Segment Start: SUPPLIED MATERIAL
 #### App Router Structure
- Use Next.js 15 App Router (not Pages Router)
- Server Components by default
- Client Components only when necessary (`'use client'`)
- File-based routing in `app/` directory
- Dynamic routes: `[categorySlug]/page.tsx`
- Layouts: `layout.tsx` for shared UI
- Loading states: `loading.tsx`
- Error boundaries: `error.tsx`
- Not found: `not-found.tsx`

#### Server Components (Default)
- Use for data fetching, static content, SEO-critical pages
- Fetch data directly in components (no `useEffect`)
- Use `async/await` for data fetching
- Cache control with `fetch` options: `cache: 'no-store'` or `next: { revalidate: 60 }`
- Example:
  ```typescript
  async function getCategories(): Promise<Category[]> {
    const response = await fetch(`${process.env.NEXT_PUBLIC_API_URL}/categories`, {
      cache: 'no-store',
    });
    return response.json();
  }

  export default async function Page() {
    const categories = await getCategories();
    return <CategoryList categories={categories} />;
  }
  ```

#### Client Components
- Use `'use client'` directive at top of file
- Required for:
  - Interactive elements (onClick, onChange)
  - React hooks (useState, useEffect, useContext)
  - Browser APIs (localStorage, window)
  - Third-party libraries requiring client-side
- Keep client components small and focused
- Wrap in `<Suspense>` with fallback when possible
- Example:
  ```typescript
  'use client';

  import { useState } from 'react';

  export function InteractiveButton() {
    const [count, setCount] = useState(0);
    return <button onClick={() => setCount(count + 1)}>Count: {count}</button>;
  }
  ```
Segment End: SUPPLIED MATERIAL
Segment Start: SUPPLIED MATERIAL
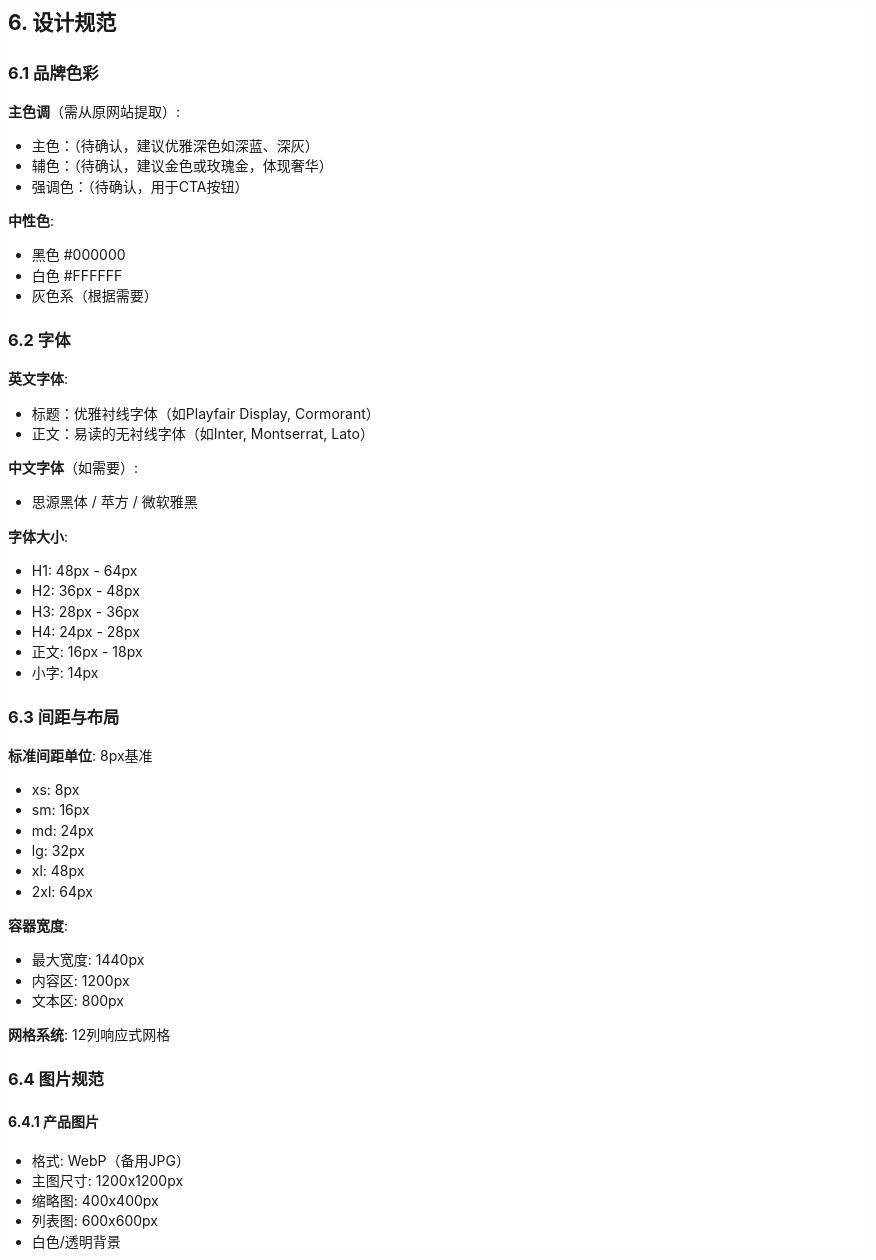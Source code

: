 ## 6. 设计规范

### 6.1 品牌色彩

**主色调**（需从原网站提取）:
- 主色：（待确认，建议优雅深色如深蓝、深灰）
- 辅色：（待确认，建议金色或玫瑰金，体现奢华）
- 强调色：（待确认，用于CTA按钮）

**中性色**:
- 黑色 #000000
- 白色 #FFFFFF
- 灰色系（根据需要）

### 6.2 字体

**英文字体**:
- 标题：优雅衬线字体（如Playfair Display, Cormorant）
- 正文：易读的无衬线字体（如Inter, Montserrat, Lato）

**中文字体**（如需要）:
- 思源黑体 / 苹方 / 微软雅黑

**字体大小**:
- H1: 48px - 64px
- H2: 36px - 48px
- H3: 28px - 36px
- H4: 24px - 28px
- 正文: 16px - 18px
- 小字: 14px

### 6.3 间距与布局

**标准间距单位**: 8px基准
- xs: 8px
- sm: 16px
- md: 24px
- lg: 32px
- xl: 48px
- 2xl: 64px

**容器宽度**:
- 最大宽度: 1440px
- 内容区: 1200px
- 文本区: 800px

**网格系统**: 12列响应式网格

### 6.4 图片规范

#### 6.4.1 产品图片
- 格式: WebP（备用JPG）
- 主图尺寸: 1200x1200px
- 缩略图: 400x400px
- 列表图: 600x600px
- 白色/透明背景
Segment End: SUPPLIED MATERIAL
BRIEF =>
Make a copy of each line in the records that has the word "useState".

EXERCISE SOLUTION =>
  - React hooks (useState, useEffect, useContext)
  import { useState } from 'react';
    const [count, setCount] = useState(0);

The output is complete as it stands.